Pay them to work on something. Either creating something, starting a business, or hell, sharpening pencils or even moving dirt back and forth between two holes. Money must be earned. Not given.
Explain that to the wall street banks. If it is ok for the fed to give a trillion dollars printed out of thin air a year trying to pump liquidity into banks, why just not give these money to every US citizen instead. It comes to 3000$ per year per US citizen - yeah even the working citizens should get basic income if implemented properly.
It won't make anyone rich but it will go great lengths to give some security to the most vulnerable of people.

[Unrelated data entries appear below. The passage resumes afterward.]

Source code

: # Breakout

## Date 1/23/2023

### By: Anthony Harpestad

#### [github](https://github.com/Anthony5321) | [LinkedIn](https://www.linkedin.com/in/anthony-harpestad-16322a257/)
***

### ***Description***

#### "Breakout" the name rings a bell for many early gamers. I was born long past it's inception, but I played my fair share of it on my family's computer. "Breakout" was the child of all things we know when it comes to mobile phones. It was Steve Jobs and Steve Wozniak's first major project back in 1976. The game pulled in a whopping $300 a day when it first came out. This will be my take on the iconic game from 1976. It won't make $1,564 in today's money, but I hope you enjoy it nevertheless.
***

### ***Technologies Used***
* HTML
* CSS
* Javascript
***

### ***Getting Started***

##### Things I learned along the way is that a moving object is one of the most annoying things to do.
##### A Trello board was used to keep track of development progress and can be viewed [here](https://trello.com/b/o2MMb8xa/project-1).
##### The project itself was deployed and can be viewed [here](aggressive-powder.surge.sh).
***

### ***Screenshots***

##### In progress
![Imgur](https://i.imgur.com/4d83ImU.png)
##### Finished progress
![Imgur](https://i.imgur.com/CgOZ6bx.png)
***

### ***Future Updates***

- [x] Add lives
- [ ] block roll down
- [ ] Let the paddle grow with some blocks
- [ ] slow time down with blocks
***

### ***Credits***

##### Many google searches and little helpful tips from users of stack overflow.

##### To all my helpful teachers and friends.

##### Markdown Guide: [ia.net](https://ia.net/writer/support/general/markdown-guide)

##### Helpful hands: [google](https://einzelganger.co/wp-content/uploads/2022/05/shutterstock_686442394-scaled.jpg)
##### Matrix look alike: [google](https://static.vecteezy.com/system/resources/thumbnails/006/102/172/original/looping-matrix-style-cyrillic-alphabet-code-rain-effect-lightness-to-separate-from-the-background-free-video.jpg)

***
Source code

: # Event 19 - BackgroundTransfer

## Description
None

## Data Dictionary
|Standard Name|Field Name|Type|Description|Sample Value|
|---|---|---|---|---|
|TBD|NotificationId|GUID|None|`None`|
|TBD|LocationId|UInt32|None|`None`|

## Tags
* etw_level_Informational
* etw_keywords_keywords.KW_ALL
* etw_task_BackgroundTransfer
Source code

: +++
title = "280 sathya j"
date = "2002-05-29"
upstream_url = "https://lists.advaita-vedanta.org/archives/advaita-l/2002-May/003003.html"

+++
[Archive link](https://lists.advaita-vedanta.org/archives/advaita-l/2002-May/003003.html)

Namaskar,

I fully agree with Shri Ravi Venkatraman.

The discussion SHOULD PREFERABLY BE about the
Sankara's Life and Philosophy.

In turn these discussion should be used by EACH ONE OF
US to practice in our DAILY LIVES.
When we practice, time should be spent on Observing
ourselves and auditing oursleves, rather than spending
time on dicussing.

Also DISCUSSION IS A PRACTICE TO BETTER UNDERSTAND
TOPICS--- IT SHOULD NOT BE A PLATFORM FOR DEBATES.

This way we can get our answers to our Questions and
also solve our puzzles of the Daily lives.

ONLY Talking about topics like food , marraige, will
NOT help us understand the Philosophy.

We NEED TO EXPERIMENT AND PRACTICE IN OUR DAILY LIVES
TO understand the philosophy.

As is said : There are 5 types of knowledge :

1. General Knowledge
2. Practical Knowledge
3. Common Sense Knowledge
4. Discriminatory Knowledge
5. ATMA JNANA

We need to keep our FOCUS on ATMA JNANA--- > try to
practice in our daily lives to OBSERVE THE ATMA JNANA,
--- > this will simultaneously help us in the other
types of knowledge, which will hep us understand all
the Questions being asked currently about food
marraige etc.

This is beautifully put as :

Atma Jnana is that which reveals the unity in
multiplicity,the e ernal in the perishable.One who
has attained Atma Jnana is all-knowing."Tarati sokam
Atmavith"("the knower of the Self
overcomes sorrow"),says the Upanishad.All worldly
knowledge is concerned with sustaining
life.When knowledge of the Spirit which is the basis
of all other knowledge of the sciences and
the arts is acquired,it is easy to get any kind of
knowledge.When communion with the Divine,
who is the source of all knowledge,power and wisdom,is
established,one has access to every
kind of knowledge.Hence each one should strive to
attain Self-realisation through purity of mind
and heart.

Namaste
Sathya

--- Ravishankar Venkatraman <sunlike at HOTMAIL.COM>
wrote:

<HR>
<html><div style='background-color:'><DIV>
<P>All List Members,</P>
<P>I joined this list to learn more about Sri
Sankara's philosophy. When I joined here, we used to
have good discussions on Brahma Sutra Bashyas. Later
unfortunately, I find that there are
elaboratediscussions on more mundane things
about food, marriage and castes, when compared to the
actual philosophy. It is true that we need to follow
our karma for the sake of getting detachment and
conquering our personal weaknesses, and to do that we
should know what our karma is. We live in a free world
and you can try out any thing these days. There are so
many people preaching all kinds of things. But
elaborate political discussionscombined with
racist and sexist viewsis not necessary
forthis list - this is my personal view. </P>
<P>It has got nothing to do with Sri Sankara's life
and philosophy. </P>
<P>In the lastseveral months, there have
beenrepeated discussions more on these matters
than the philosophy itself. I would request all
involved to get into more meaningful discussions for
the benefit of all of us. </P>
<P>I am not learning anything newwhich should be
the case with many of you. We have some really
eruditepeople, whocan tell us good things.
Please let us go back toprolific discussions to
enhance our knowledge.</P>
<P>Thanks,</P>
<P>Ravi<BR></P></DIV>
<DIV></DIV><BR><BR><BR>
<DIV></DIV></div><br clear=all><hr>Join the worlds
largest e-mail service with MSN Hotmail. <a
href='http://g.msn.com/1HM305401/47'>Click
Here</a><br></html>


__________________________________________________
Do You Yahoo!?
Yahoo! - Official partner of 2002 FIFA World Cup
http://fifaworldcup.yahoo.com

Not convinced it's driven by morality. Consider every video game you've played. It holds your attention, interest and effort when you work for your rewards. Then when you find an "infinite money" cheat code, you spend 30 minutes going nuts and then do something else, never to return to that game.

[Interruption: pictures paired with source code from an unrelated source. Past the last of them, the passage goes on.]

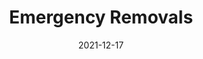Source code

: ---
slug: /pages/v-policies-for-schools-abroad/middlebury-college-policies/emergency-removals
date: 2021-12-17
title: Emergency Removals
---
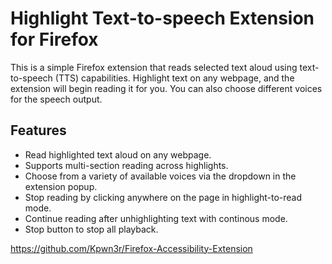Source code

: # Highlight Text-to-speech Extension for Firefox

This is a simple Firefox extension that reads selected text aloud using text-to-speech (TTS) capabilities. Highlight text on any webpage, and the extension will begin reading it for you. You can also choose different voices for the speech output.

## Features
- Read highlighted text aloud on any webpage.
- Supports multi-section reading across highlights.
- Choose from a variety of available voices via the dropdown in the extension popup.
- Stop reading by clicking anywhere on the page in highlight-to-read mode.
- Continue reading after unhighlighting text with continous mode.
- Stop button to stop all playback.

https://github.com/Kpwn3r/Firefox-Accessibility-Extension
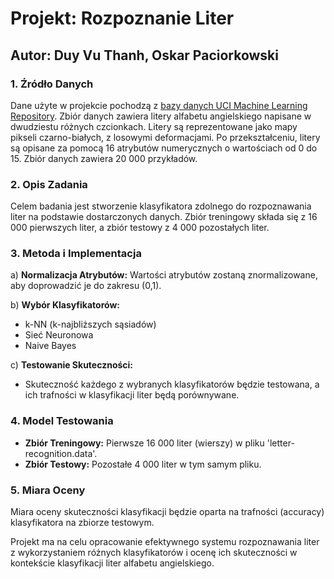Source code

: # Projekt: Rozpoznanie Liter

## Autor: Duy Vu Thanh, Oskar Paciorkowski

### 1. Źródło Danych
Dane użyte w projekcie pochodzą z [bazy danych UCI Machine Learning Repository](https://archive.ics.uci.edu/ml/datasets/letter+recognition). Zbiór danych zawiera litery alfabetu angielskiego napisane w dwudziestu różnych czcionkach. Litery są reprezentowane jako mapy pikseli czarno-białych, z losowymi deformacjami. Po przekształceniu, litery są opisane za pomocą 16 atrybutów numerycznych o wartościach od 0 do 15. Zbiór danych zawiera 20 000 przykładów.

### 2. Opis Zadania
Celem badania jest stworzenie klasyfikatora zdolnego do rozpoznawania liter na podstawie dostarczonych danych. Zbiór treningowy składa się z 16 000 pierwszych liter, a zbiór testowy z 4 000 pozostałych liter.

### 3. Metoda i Implementacja
a) **Normalizacja Atrybutów:** Wartości atrybutów zostaną znormalizowane, aby doprowadzić je do zakresu (0,1).

b) **Wybór Klasyfikatorów:**
   - k-NN (k-najbliższych sąsiadów)
   - Sieć Neuronowa
   - Naive Bayes

c) **Testowanie Skuteczności:**
   - Skuteczność każdego z wybranych klasyfikatorów będzie testowana, a ich trafności w klasyfikacji liter będą porównywane.

### 4. Model Testowania
   - **Zbiór Treningowy:** Pierwsze 16 000 liter (wierszy) w pliku 'letter-recognition.data'.
   - **Zbiór Testowy:** Pozostałe 4 000 liter w tym samym pliku.

### 5. Miara Oceny
Miara oceny skuteczności klasyfikacji będzie oparta na trafności (accuracy) klasyfikatora na zbiorze testowym. 

Projekt ma na celu opracowanie efektywnego systemu rozpoznawania liter z wykorzystaniem różnych klasyfikatorów i ocenę ich skuteczności w kontekście klasyfikacji liter alfabetu angielskiego.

We're hardwired to have a produce/consume balance.
For a few reasons that would be nearly impossible for the US as-is to implement:
-The safety net is already established. Giving someone something from birth ingrains in them that "this is just the way it is" -- giving them nothing and then turning the switch on results in disaster (see: professional athletes, lotto winners, etc). A catch-22 situation. Perhaps not insurmountable over a long enough period.

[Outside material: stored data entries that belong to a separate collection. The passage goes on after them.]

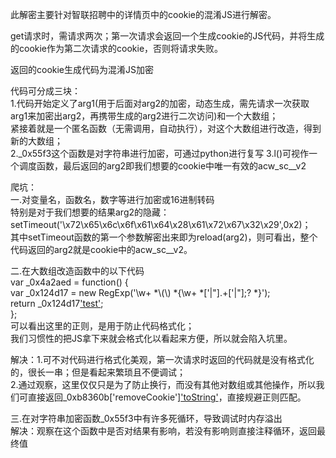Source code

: 此解密主要针对智联招聘中的详情页中的cookie的混淆JS进行解密。   

get请求时，需请求两次；第一次请求会返回一个生成cookie的JS代码，并将生成的cookie作为第二次请求的cookie，否则将请求失败。  

返回的cookie生成代码为混淆JS加密  

代码可分成三块：  
1.代码开始定义了arg1(用于后面对arg2的加密，动态生成，需先请求一次获取arg1来加密出arg2，再携带生成的arg2进行二次访问)和一个大数组；  
  紧接着就是一个匿名函数（无需调用，自动执行），对这个大数组进行改造，得到新的大数组；  
2._0x55f3这个函数是对字符串进行加密，可通过python进行复写
3.l()可视作一个调度函数，最后返回的arg2即我们想要的cookie中唯一有效的acw_sc__v2


爬坑：  
一.对变量名，函数名，数字等进行加密或16进制转码  
特别是对于我们想要的结果arg2的隐藏：  
setTimeout('\x72\x65\x6c\x6f\x61\x64\x28\x61\x72\x67\x32\x29',0x2)；  
其中setTimeout函数的第一个参数解密出来即为reload(arg2)，则可看出，整个代码返回的arg2就是cookie中的acw_sc__v2。  

二.在大数组改造函数中的以下代码  
var _0x4a2aed = function() {  
     var _0x124d17 = new RegExp('\\w+ *\\(\\) *{\\w+ *[\'|\"].+[\'|\"];? *}');  
     return _0x124d17['test'](_0xb8360b['removeCookie']['toString']());  
};  
可以看出这里的正则，是用于防止代码格式化；  
我们习惯性的把JS拿下来就会格式化以看起来方便，所以就会陷入坑里。

解决：1.可不对代码进行格式化美观，第一次请求时返回的代码就是没有格式化的，很长一串；但是看起来繁琐且不便调试；  
2.通过观察，这里仅仅只是为了防止换行，而没有其他对数组或其他操作，所以我们可直接返回_0xb8360b['removeCookie']['toString']()，直接规避正则匹配。  

三.在对字符串加密函数_0x55f3中有许多死循环，导致调试时内存溢出  
解决：观察在这个函数中是否对结果有影响，若没有影响则直接注释循环，返回最终值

-Very low corruption, which in my experience is a function of organizational size. When people think the cards are stacked against them, right or wrong, they tend to opt out. An org the size of the US will never be low-corruption, imo. The reward is too high, and the risk continues to be too low.
-(off topic to my original point) Spending+military. The Nordic model has an obscenely high tax burden (40-50%) which is straight-up untenable with a military spend like the US's. We also have, because of our vast geographic size, a number of infrastructure we have to dump tax money into.
edit to add: also, tax-paid ("free") education, so the barrier to producing is much lower. Think about it, you're born into a society that says "we're going to make sure you have enough to live, always. Go out and do your best", then nature is usually going to take over and you'll do your best at something useful/productive. Do the same in the US and 1/4 of those folks will be using their stipend to pay medical bills, 1/2 will be tapped out from education, and 1/4 will straight up opt-out. It could work, but it'd require reworking education, healthcare & the military. Never going to happen.
Isn't the Nordic model only used in only 4 countries? Denmark, Sweden, Finland, and Norway are also genetically and ethnically homogeneous and have a tiny fraction of the population of the USA.
You live there, it works for you, but you don't see the differences in our locations which is why you keep pushing it. See- https://news.ycombinator.com/item?id=6005734 Hey I'm glad it works and you can enjoy the benefits but what works in your country does not always transfer over to others. You haven't seen how welfare programs have affected the US and the types of people (and children) they've created.